Representation of the phylogenetic relationship between the 104 Penicillium isolates. The phylogeny is based on 1142 BUSCO families. Aspergillus fumigatus AF293 and Aspergillus flavus NRRL 3357 were chosen as outgroups. The inner circle is colored according to the subgenera whereas the outer circle is colored according to sections as described in Houbraken et al. (2020). The blue circles state nodes with a bootstrap value of ≥ 95%. The tree scale is amino acid substitutions per site. P. capsulatum (ATCC48735)* and P. solitum (RS1)* have been reidentified as P. canescens (ATCC48735) and P. polonicum (RS1), respectively by Houbraken et al. (2021). Asterisk indicates isolates that have been misclassified. ꝉ and ǂ list mating type MAT1-1 and MAT1-2, respectively

The BUSCO phylogeny assigned P. capsulatum (ATCC48735) and P. capsulatum (LiaoWQ-2011), together with P. scabrosum (IBT 22717) and P. atrosanguineum (IBT 31633) in unexpected subgenera. However, we believe these incongruences are likely to represent misidentifications or simple tissue collection inventory errors. Houbraken et al. (2021) reidentified P. capsulatum (ATCC48735) as a P. canescens (ATCC48735). This agrees with our observations (\* MERGEFORMAT Fig. 2, Additional file 2: Figure S3 and Additional file 2: Figure S6), and we further provide evidence that the same applies for P. capsulatum (LiaoWQ-2011). Thus, P. capsulatum (LiaoWQ-2011) should be named P. canescens (LiaoWQ-2011). Additionally, P. solitum (RS1) have been reidentified as P. polonicum (RS1) (Houbraken et al. 2021), and in agreement with this, our conserved BUSCO phylogeny shows close relationship to P. polonicum. P. scabrosum (IBT 22717) clustered close to P. chermesinum and is therefore most likely not a P. scabrosum, but instead one species of the sect. Charlesia. In addition, the other P. scabrosum analyzed (IBT 17219) is in sister-group relationship with P. chrysogenum. P. atrosanguineum (IBT 31633) does not cluster with the other P. atrosanguineum strains but close to P. paradoxum and should likely belong to sect. Paradoxa. In all cases, consistent phylogeny was observed based on presence/absence of genes (Additional file 2: Figure S6) as well as based on whole genome alignment (Additional file 2: Figure S1-S4).

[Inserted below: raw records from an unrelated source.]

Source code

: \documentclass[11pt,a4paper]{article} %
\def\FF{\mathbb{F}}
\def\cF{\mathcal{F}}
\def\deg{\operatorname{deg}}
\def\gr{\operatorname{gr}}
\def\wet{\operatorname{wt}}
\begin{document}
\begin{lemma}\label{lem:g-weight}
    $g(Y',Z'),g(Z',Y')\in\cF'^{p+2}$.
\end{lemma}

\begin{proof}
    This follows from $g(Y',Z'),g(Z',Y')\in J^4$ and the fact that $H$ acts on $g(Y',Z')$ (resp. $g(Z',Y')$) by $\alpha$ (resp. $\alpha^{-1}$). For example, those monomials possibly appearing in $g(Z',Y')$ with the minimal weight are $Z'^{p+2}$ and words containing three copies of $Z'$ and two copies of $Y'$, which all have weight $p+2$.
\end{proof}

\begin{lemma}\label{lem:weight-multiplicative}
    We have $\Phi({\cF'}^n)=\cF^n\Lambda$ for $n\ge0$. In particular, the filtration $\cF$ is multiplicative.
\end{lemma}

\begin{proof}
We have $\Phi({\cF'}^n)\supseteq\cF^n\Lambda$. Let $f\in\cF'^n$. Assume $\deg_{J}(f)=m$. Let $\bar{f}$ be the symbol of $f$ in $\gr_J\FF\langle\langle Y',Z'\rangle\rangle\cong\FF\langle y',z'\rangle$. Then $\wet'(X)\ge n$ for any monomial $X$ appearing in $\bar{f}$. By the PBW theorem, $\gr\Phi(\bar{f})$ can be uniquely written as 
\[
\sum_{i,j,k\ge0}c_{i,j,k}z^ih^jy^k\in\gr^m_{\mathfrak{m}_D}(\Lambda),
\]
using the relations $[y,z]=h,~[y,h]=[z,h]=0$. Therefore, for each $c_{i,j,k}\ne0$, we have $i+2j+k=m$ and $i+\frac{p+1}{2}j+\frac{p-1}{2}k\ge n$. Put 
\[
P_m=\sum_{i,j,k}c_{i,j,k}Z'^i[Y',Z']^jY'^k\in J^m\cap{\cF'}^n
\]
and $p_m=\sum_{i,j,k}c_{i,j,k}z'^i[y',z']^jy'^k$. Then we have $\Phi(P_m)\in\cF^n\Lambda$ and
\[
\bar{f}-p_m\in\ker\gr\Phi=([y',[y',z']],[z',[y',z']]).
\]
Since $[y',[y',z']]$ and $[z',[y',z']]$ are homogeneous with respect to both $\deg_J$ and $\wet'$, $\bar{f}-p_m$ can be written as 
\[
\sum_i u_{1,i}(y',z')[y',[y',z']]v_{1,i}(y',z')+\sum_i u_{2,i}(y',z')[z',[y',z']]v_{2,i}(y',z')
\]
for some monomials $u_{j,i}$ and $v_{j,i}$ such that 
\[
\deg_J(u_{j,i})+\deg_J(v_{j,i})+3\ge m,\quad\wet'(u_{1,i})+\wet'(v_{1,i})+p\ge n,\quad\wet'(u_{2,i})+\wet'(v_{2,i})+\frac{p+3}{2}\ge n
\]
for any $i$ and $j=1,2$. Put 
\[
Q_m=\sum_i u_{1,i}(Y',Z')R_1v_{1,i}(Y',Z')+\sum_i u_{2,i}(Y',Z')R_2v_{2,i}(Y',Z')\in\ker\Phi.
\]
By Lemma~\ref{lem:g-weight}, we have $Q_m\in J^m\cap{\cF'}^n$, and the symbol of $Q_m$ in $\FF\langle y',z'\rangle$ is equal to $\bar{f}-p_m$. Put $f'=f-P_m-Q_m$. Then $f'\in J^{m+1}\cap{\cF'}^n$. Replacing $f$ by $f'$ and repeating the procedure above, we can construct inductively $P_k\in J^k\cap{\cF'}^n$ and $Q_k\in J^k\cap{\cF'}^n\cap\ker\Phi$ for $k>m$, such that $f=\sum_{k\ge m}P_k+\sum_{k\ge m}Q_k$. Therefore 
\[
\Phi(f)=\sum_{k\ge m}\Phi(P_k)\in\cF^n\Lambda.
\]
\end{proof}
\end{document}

The BUSCO phylogeny and the placement of subgenera displays a high degree of congruence with a previous phylogenetic analysis of the Penicillium genus (Houbraken et al. 2020); that analysis was based on a set of three gene markers (BenACaM and RPB2). The Ramosum sect. consisting of P. soppii, P. scabrosum (IBT 17219), and P. scabrosum (IBT 22717) were distinct from each other in the conserved BUSCO gene phylogeny. As mentioned before, we believe a misidentification of the two P. scabrosum accessions (IBT 22717, IBT17219) has occurred (\* MERGEFORMAT Fig. 2, Additional file 2: Figure S1-4, and Additional file 2: Figure S6). Conversely, the phylogenetic position of P. soppii was in congruence with Houbraken et al. (2020), and it is presumed to show the correct phylogenetic position for the sect. Ramosum. According to Houbraken et al. (2020), P. samsoniarum (sect. Osmophila) and P. psychrosexuale (sect. Roquefortorum) should cluster together, but this is not the case in the phylogenetic based on the conserved BUSCO gene set (\* MERGEFORMAT Fig. 2). However, the phylogeny based on whole genome alignment showed that P. samsoniarum is closely related to P. psychrosexuale. Given the expected increased power of whole genome alignment to elucidate close relationships, we believe that P. samsoniarum and P. psychrosexuale are more closely related phylogenetically than suggested in conserved BUSCO phylogeny. Furthermore, the clustering pattern of sect. Charlesia, Ramigena, and Thysanophora was slightly different compared to Houbraken et al. (2020). We further observed that the Cinnamopurpurea sect. consisting of only P. malacaense was included in the Ramigena sect. due to the close clustering with P. capsulatum (IBT 21917). We propose that P. malacaense is a P. capsulatum spp. resulting in the Cinnamopurpurea sect. not being represented in the phylogeny at all. A few other examples of inconsistencies can likewise be observed in the sect. Exilicaulis and Aspergilloides: P. pasqualense, P. lapatayae, and P. cf. Spinulosum (\* MERGEFORMAT Fig. 2).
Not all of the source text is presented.